**Problem statement**: Would you please give the entries again word for word, with no images in your copy?

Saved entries
<<<<

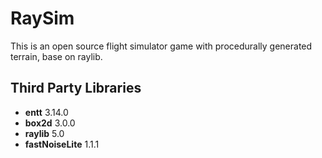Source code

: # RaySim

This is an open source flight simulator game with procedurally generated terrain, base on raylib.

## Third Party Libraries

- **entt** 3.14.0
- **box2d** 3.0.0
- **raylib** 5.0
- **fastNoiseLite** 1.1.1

>>>>

**Written response**:
Source code

: # RaySim

This is an open source flight simulator game with procedurally generated terrain, base on raylib.

## Third Party Libraries

- **entt** 3.14.0
- **box2d** 3.0.0
- **raylib** 5.0
- **fastNoiseLite** 1.1.1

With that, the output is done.